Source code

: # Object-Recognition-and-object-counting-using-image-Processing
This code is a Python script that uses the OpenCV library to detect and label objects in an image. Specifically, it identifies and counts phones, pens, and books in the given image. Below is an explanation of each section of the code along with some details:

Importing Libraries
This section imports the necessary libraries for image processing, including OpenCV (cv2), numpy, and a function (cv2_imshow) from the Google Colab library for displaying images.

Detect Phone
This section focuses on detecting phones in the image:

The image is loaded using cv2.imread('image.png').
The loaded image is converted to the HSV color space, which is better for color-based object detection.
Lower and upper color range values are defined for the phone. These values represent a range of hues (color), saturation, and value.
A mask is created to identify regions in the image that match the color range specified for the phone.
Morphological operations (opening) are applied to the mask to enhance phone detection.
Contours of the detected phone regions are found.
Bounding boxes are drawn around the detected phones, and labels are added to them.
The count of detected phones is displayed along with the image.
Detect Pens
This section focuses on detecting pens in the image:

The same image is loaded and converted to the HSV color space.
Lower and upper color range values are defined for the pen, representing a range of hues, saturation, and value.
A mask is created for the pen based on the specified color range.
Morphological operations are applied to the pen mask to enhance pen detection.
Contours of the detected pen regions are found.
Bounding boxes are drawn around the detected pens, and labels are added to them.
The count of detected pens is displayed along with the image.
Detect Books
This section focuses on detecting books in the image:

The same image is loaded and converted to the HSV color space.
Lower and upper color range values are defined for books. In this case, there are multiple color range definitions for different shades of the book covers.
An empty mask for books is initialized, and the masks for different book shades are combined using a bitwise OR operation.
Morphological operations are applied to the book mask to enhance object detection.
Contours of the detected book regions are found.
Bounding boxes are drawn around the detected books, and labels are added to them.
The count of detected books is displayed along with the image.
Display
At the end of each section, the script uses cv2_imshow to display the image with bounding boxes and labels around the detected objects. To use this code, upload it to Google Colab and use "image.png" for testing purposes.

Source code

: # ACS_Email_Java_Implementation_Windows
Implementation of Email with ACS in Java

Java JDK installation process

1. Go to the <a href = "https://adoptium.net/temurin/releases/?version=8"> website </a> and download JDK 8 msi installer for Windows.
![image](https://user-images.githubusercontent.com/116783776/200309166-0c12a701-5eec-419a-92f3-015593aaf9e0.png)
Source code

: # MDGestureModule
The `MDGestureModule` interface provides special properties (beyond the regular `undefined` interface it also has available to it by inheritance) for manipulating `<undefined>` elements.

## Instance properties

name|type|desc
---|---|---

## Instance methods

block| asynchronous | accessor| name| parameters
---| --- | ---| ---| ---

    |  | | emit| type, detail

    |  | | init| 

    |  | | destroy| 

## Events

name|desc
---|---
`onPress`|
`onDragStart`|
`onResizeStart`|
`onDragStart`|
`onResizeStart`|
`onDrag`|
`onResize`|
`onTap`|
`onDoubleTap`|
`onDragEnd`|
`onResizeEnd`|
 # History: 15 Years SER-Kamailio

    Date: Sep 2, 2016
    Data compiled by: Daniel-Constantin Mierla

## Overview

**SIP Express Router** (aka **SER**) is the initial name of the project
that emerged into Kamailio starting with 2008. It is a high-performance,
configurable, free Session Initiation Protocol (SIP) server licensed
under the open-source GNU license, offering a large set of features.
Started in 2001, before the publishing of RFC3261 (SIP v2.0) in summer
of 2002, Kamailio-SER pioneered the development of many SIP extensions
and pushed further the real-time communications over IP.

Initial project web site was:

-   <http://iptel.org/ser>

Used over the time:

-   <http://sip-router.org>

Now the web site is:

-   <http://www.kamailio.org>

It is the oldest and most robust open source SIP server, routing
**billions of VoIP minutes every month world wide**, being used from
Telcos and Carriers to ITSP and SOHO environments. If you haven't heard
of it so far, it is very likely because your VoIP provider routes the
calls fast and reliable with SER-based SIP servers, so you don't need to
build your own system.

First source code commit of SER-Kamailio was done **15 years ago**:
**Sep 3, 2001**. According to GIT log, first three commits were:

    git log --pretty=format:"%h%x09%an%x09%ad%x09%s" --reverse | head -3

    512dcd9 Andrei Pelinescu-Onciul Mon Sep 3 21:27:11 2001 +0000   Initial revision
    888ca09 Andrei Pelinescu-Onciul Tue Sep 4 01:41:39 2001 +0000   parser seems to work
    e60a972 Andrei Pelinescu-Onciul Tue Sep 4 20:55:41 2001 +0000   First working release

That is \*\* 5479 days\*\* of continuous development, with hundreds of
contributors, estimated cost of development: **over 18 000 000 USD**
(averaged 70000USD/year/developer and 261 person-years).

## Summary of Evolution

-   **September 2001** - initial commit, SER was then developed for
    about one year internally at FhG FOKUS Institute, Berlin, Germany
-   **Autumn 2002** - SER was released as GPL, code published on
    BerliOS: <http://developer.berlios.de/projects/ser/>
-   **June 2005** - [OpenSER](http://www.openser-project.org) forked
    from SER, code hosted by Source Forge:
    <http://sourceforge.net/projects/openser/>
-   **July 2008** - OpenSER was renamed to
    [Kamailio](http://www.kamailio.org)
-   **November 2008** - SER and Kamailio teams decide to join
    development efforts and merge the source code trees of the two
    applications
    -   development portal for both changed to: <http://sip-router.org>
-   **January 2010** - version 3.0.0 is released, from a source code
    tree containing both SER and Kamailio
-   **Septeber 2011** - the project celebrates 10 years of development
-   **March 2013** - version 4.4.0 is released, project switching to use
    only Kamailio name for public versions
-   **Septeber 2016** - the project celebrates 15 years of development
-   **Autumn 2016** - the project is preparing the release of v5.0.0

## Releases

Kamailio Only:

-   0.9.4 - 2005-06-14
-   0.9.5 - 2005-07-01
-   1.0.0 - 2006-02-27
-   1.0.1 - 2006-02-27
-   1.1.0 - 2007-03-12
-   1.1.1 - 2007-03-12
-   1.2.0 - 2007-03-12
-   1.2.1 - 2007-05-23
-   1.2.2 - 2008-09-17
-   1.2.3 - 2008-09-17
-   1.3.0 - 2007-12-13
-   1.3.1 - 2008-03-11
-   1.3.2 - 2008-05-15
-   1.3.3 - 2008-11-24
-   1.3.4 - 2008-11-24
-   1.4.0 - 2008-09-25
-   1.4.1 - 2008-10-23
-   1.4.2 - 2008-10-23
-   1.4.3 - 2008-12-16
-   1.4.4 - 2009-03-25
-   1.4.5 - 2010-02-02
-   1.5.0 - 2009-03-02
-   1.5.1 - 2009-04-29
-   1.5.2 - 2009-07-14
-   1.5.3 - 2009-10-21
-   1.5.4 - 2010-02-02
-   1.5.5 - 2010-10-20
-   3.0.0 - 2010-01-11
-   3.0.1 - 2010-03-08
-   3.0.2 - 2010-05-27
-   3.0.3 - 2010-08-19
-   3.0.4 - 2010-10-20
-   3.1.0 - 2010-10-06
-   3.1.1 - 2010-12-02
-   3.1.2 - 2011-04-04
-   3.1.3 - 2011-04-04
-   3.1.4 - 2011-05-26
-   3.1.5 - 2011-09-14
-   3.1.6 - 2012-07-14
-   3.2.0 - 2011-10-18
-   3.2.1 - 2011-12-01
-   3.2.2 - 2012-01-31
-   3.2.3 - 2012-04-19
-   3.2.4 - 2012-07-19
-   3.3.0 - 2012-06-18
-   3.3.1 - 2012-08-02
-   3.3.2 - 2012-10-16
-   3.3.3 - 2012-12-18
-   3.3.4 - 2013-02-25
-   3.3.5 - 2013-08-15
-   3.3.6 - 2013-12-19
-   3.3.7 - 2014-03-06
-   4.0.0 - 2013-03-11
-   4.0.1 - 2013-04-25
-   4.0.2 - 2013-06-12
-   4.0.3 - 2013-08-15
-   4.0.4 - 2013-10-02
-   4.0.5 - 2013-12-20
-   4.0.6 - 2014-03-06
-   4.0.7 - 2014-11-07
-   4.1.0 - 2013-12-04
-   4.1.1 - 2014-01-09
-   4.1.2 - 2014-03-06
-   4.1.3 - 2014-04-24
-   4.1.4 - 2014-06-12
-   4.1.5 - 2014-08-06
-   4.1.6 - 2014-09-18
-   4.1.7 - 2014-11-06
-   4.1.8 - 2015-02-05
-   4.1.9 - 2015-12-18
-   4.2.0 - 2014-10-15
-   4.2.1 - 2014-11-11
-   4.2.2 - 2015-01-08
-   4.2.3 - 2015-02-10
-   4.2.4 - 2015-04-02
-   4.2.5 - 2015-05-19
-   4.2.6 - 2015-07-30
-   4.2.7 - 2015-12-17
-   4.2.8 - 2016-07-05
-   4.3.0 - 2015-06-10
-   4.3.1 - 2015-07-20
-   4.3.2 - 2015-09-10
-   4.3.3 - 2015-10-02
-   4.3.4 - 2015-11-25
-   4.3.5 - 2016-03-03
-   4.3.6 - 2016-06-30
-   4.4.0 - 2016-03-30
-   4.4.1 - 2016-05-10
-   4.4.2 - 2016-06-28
^^^^
__Directions for this task__.
Copy out each line of the records where the word "based" appears.

__Exercise answer__.
The loaded image is converted to the HSV color space, which is better for color-based object detection.
A mask is created for the pen based on the specified color range.
calls fast and reliable with SER-based SIP servers, so you don't need to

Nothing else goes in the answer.